BFG and filter-repo have different architectures:
  • BFG: Operates directly on Git tree objects using file basenames
  • filter-repo: Operates on fast-export stream using full file paths
BFG expects the repository path as a final argument (java -jar bfg.jar ... my-repo.git), while filter-repo expects you to cd into the repository first.

Half-Hearted Conversions

You can quickly convert most BFG commands by replacing java -jar bfg.jar with bfg-ish:
java -jar bfg.jar --strip-blobs-bigger-than 100M repo.git
bfg-ish provides bug fixes and features on top of BFG, but native filter-repo commands offer more capabilities and flexibility.

Key Differences

Path Handling

BFG operates on basenames only:
  • Cannot distinguish README.md in root vs. subdirectory
  • Cannot rename files or directories
  • Limited to basename-based filtering
filter-repo uses full paths:
  • Precise control over specific files at any path
  • Supports file and directory renaming
  • Enables complex restructuring operations

Object Handling

BFG directly manipulates tree objects:
  • Issues with loose vs. packed objects
  • Doesn’t understand replace refs or grafts
  • Limited index and working tree handling
filter-repo leverages fast-export/fast-import:
  • Automatic handling of packed/loose objects and refs
  • Built-in support for replace refs and grafts
  • Proper index and working tree updates
  • Automatic garbage collection

Protection & Privacy Defaults

BFG’s “protection” and “privacy” defaults have been intentionally excluded from filter-repo:
Major differences from BFG:
  • Filters apply to HEAD (no weird disconnects)
  • No [formerly OLDHASH] munging in messages
  • No Former-commit-id: footers in messages
  • No <filename>.REMOVED.git-id litter files
filter-repo uses replace refs for looking up old commit hashes, which is cleaner and more Git-native.

Command Conversions

Stripping Large Blobs

Remove files larger than a specified size:
java -jar bfg.jar --strip-blobs-bigger-than 100M some-big-repo.git

Deleting Specific Files

Remove files by name:
java -jar bfg.jar --delete-files id_{dsa,rsa} my-repo.git
The --use-base-name flag makes filter-repo behave like BFG by matching against file basenames instead of full paths.

Removing Sensitive Content

Replace passwords and secrets using a replacement file:
java -jar bfg.jar --replace-text passwords.txt my-repo.git
The --replace-text feature was originally created by BFG and implemented in filter-repo with better documentation. filter-repo’s docs provide more detail on the file format.
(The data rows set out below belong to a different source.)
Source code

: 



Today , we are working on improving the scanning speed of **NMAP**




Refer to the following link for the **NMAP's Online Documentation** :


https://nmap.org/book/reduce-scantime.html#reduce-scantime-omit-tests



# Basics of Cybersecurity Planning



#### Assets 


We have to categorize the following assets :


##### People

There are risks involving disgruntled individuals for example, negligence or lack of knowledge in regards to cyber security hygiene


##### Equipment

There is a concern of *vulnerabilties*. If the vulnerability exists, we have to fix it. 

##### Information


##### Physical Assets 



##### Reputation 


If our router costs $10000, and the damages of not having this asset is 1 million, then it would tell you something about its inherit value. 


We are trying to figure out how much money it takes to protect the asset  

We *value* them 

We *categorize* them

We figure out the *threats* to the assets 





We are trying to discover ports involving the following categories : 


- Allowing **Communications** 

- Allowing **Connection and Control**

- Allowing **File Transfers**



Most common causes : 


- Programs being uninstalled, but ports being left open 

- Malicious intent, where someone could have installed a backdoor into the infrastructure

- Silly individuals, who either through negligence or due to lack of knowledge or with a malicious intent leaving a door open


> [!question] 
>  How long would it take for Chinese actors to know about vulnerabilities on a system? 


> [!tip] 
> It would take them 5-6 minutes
Regex Replacement Difference

Important difference in regex replacements:When using both regex: and ==> on a single line:
  • BFG: Uses $1, $2, $3 for capture groups (Scala style)
  • filter-repo: Uses \1, \2, \3 for capture groups (Python style)
regex:password\s*=\s*(\S+)==>password=***REMOVED***
regex:api[_-]?key['"]?\s*:\s*['"]?([^'"\s]+)==>api_key: $1
The bfg-ish script automatically translates $1, $2 to \1, \2 for compatibility.
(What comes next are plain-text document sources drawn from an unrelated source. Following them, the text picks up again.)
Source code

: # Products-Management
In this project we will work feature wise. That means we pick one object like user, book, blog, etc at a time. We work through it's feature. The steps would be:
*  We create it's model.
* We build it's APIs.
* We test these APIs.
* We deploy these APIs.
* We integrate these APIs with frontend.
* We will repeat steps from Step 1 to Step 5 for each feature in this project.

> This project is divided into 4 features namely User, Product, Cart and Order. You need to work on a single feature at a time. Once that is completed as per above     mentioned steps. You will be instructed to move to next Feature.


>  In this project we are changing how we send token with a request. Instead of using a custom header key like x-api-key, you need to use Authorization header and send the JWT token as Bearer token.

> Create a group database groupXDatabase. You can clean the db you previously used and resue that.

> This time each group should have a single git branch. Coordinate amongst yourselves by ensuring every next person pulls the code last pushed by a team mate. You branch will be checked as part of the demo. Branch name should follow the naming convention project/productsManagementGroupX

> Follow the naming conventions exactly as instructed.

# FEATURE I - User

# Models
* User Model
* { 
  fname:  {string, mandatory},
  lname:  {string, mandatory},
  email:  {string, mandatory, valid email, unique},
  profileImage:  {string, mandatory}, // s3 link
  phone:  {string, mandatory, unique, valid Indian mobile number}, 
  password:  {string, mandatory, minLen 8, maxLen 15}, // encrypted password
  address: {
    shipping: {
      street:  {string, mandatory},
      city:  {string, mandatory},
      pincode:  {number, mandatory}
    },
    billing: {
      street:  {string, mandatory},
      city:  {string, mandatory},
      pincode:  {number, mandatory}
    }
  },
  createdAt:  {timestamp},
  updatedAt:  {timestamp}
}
Removing Files and Folders by Name

Remove all files/folders with a specific name throughout history:
java -jar bfg.jar --delete-folders .git \
  --delete-files .git --no-blob-protection my-repo.git
About the glob pattern:
  • --path-glob '*/.git' matches .git directories one or more levels deep
  • Uses Git-style globs, not shell-style globs
  • --path .git added separately to catch top-level .git (since the glob has /)

Understanding Path Patterns

Since filter-repo uses full paths, you have more control but need to be more specific:

Match by Basename (BFG-style)

# Remove "secrets.txt" anywhere in the tree
git filter-repo --use-base-name --path secrets.txt --invert-paths

Using Globs

# Remove .env files in any subdirectory
git filter-repo --path-glob '*/.env' --invert-paths

Feature Comparison

What BFG Does That filter-repo Doesn’t

Protection Features (Intentionally Excluded)

BFG’s HEAD protection and privacy footers have been excluded from filter-repo:
  • No HEAD protection: Filters apply everywhere for consistency
  • No Former-commit-id: Use replace refs instead
  • No .REMOVED.git-id files: Cleaner history without artifacts
These decisions make filter-repo more predictable and Git-native.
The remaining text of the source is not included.